都合のいいオトコ
顔をあげてエレベーターの動きを確認すると、ハライシさんと入れ違いに乗り込んだのか、エレベーターはもうこの階に到着する頃やった。
下手に動かず、迎えた方がいい。そう判断し、私もボーイに並んで3名が来店されるのを待ってたんやけど──
「……っ」
入ってきたのは、知ってる顔。
「ご来店ありがとうございます。3名様ですね。ご指名のほうは……?」
すぐさま、隣におったボーイが声をかけにいったけど、私は身動きが取れずにおった。
「あー、俺はおらんけどー。
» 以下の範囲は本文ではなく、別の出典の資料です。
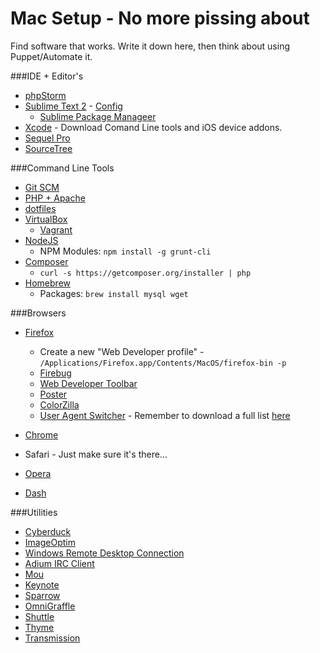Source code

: # Mac Setup - No more pissing about

Find software that works. Write it down here, then think about using Puppet/Automate it.


###IDE + Editor's
* [phpStorm](http://www.jetbrains.com/phpstorm/)  
* [Sublime Text 2](http://www.sublimetext.com/2) - [Config](http://www.sublimetext.com/docs/2/osx_command_line.html)
    * [Sublime Package Manageer](http://wbond.net/sublime_packages/package_control/installation)
* [Xcode](https://itunes.apple.com/gb/app/xcode/id497799835?mt=12) - Download Comand Line tools and iOS device addons.
* [Sequel Pro](http://www.sequelpro.com/)
* [SourceTree](http://www.sourcetreeapp.com/)

###Command Line Tools
* [Git SCM](http://git-scm.com/)
* [PHP + Apache](https://github.com/bennoislost/apache_vhosts)
* [dotfiles](https://github.com/bennomcmanus/dotfiles)
* [VirtualBox](https://www.virtualbox.org/wiki/Downloads)
	* [Vagrant](http://downloads.vagrantup.com/)
* [NodeJS](http://nodejs.org/)
	*  NPM Modules: `npm install -g grunt-cli`
* [Composer](https://getcomposer.org)
  * `curl -s https://getcomposer.org/installer | php`
* [Homebrew](http://brew.sh/)
	*  Packages: `brew install mysql wget`

###Browsers
* [Firefox](http://www.mozilla.org/)
	* Create a new "Web Developer profile" - `/Applications/Firefox.app/Contents/MacOS/firefox-bin -p`
	* [Firebug](http://getfirebug.com/)
  	* [Web Developer Toolbar](https://addons.mozilla.org/en-US/firefox/addon/web-developer/)
  	* [Poster](https://addons.mozilla.org/en-us/firefox/addon/poster/)
  	* [ColorZilla](http://www.colorzilla.com/firefox/)
	* [User Agent Switcher](https://addons.mozilla.org/en-US/firefox/addon/user-agent-switcher/) - Remember to download a full list [here](http://techpatterns.com/forums/about304.html)

* [Chrome](www.google.co.uk/chrome)
* Safari - Just make sure it's there…
* [Opera](http://www.opera.com/browser/)
* [Dash](https://itunes.apple.com/gb/app/dash-docs-snippets/id458034879?mt=12)
 
 
###Utilities
* [Cyberduck](http://cyberduck.ch/)
* [ImageOptim](http://imageoptim.com/)
* [Windows Remote Desktop Connection](http://www.microsoft.com/mac/remote-desktop-client)
* [Adium IRC Client](https://adium.im/)
* [Mou](http://mouapp.com/)
* [Keynote](https://www.apple.com/uk/mac/keynote/)
* [Sparrow](http://sparrowmailapp.com/mac.php)
* [OmniGraffle](http://www.omnigroup.com/omnigraffle)
* [Shuttle](http://fitztrev.github.io/shuttle/)
* [Thyme](http://joaomoreno.github.io/thyme/)
* [Transmission](http://www.transmissionbt.com/)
お前らする?」
「いや、特に」
「俺もせーへん」
以前、ミツルと一緒に来とった阪南の人らやった。
彼らは私に気づくことなく、店内へと歩いていく。
「……帰っていい?」
「あー、ちょっと待ってな」
バタバタしてるボーイに声をかけて、上がれるように頼んだ後、私は席についた3名を、フロアの隅から覗いた。
「……」
ミツルは来うへんかったみたい。
これまで、あの人らが来ようとしてるときは一緒におって、連絡もくれてたけど。
ケータイを見ても、何も来てなかった。
通話履歴を見ると、いつも上のほうにあったミツルの名前は、だいぶ下へと流れてる。
「ほんまに終わったんやな」と、再度、思い知らされる瞬間やった。